[DATA UNDER STUDY — start]

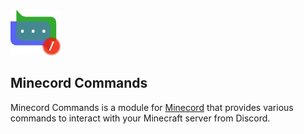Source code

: <img alt="Minecord Commands Icon" src="src/main/resources/assets/minecord-cmds/icon.svg" height="72">

## Minecord Commands

Minecord Commands is a module for [Minecord](../README.md) that provides various
commands to interact with your Minecraft server from Discord.
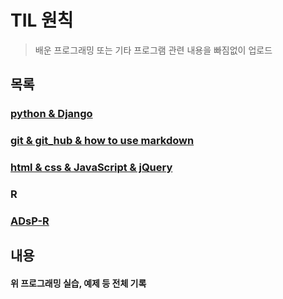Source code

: # TIL 원칙

>  배운 프로그래밍 또는 기타 프로그램 관련 내용을 빠짐없이 업로드



## 목록



### [python & Django](https://github.com/MyChoYS/K_TIL/tree/master/python)



### [git & git_hub & how to use markdown](https://github.com/MyChoYS/K_TIL/tree/master/git%20hub)



### [ html & css & JavaScript & jQuery](https://github.com/MyChoYS/K_TIL/tree/master/HTML_CSS/nginx-1.18.0/html/edu)



### R



### [ADsP-R](https://github.com/MyChoYS/R_ADsp_basic)



## 내용

#### 위 프로그래밍 실습, 예제 등 전체 기록





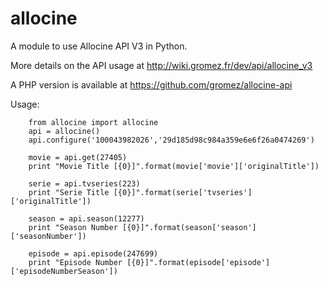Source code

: allocine
============

A module to use Allocine API V3 in Python.

More details on the API usage at http://wiki.gromez.fr/dev/api/allocine_v3

A PHP version is available at https://github.com/gromez/allocine-api

Usage:

        from allocine import allocine
        api = allocine()
        api.configure('100043982026','29d185d98c984a359e6e6f26a0474269')
        
        movie = api.get(27405)
        print "Movie Title [{0}]".format(movie['movie']['originalTitle'])
        
        serie = api.tvseries(223)
        print "Serie Title [{0}]".format(serie['tvseries']['originalTitle'])
        
        season = api.season(12277)
        print "Season Number [{0}]".format(season['season']['seasonNumber'])
        
        episode = api.episode(247699)
        print "Episode Number [{0}]".format(episode['episode']['episodeNumberSeason'])
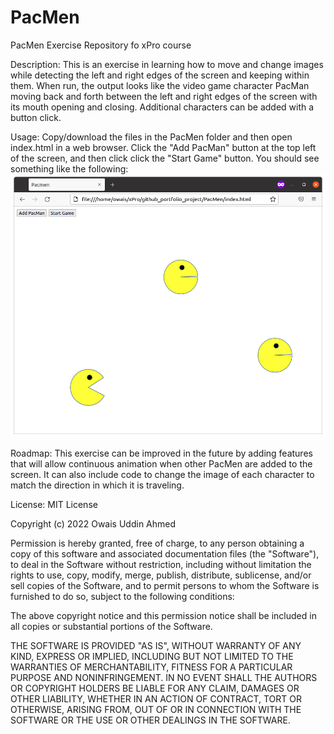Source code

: # PacMen
PacMen Exercise Repository fo xPro course

Description: This is an exercise in learning how to move and change images while detecting the left and right edges of the screen and keeping within them. When run, the output looks like the video game character PacMan moving back and forth between the left and right edges of the screen with its mouth opening and closing. Additional characters can be added with a button click.

Usage: Copy/download the files in the PacMen folder and then open index.html in a web browser. Click the "Add PacMan" button at the top left of the screen, and then click click the "Start Game" button. You should see something like the following:
<br/>
<img src="./pacmen.png" />

Roadmap: This exercise can be improved in the future by adding features that will allow continuous animation when other PacMen are added to the screen. It can also include code to change the image of each character to match the direction in which it is traveling.

License: MIT License

Copyright (c) 2022 Owais Uddin Ahmed

Permission is hereby granted, free of charge, to any person obtaining a copy
of this software and associated documentation files (the "Software"), to deal
in the Software without restriction, including without limitation the rights
to use, copy, modify, merge, publish, distribute, sublicense, and/or sell
copies of the Software, and to permit persons to whom the Software is
furnished to do so, subject to the following conditions:

The above copyright notice and this permission notice shall be included in all
copies or substantial portions of the Software.

THE SOFTWARE IS PROVIDED "AS IS", WITHOUT WARRANTY OF ANY KIND, EXPRESS OR
IMPLIED, INCLUDING BUT NOT LIMITED TO THE WARRANTIES OF MERCHANTABILITY,
FITNESS FOR A PARTICULAR PURPOSE AND NONINFRINGEMENT. IN NO EVENT SHALL THE
AUTHORS OR COPYRIGHT HOLDERS BE LIABLE FOR ANY CLAIM, DAMAGES OR OTHER
LIABILITY, WHETHER IN AN ACTION OF CONTRACT, TORT OR OTHERWISE, ARISING FROM,
OUT OF OR IN CONNECTION WITH THE SOFTWARE OR THE USE OR OTHER DEALINGS IN THE
SOFTWARE.
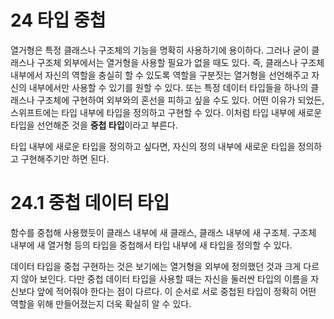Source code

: # 24 타입 중첩

열거형은 특정 클래스나 구조체의 기능을 명확히 사용하기에 용이하다. 그러나 굳이 클래스나 구조체 외부에서는 열거형을 사용할 필요가 없을 때도 있다. 즉, 클래스나 구조체 내부에서 자신의 역할을 충실히 할 수 있도록 역할을 구분짓는 열거형을 선언해주고 자신의 내부에서만 사용할 수 있기를 원할 수 있다. 또는 특정 데이터 타입들을 하나의 클래스나 구조체에 구현하여 외부와의 혼선을 피하고 싶을 수도 있다. 어떤 이유가 되었든, 스위프트에는 타입 내부에 타입을 정의하고 구현할 수 있다. 이처럼 타입 내부에 새로운 타입을 선언해준 것을 **중첩 타입**이라고 부른다. 

타입 내부에 새로운 타입을 정의하고 싶다면, 자신의 정의 내부에 새로운 타입을 정의하고 구현해주기만 하면 된다.



# 24.1 중첩 데이터 타입

함수를 중첩해 사용했듯이 클래스 내부에 새 클래스, 클래스 내부에 새 구조체. 구조체 내부에 새 열거형 등의 타입을 중첩해서 타입 내부에 새 타입을 정의할 수 있다.

데이터 타입을 중첩 구현하는 것은 보기에는 열거형을 외부에 정의했던 것과 크게 다르지 않아 보인다. 다만 중첩 데이터 타입을 사용할 때는 자신을 둘러싼 타입의 이름을 자신보다 앞에 적어줘야 한다는 점이 다르다. 이 순서로 서로 중첩된 타입이 정확히 어떤 역할을 위해 만들어졌는지 더욱 확실히 알 수 있다. 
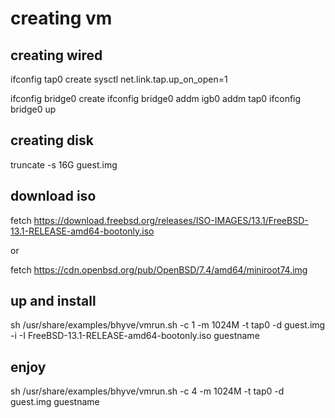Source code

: # creating vm
## creating wired
ifconfig tap0 create
sysctl net.link.tap.up_on_open=1

ifconfig bridge0 create
ifconfig bridge0 addm igb0 addm tap0
ifconfig bridge0 up

## creating disk

truncate -s 16G guest.img

## download iso 
fetch https://download.freebsd.org/releases/ISO-IMAGES/13.1/FreeBSD-13.1-RELEASE-amd64-bootonly.iso

or

fetch https://cdn.openbsd.org/pub/OpenBSD/7.4/amd64/miniroot74.img

## up and install
sh /usr/share/examples/bhyve/vmrun.sh -c 1 -m 1024M -t tap0 -d guest.img -i -I FreeBSD-13.1-RELEASE-amd64-bootonly.iso guestname

## enjoy


sh /usr/share/examples/bhyve/vmrun.sh -c 4 -m 1024M -t tap0 -d guest.img guestname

[DATA UNDER STUDY — finish]

**WHAT YOU WILL DO:**
Lines above containing "left": give their number only.

**EXERCISE OUTPUT:**
2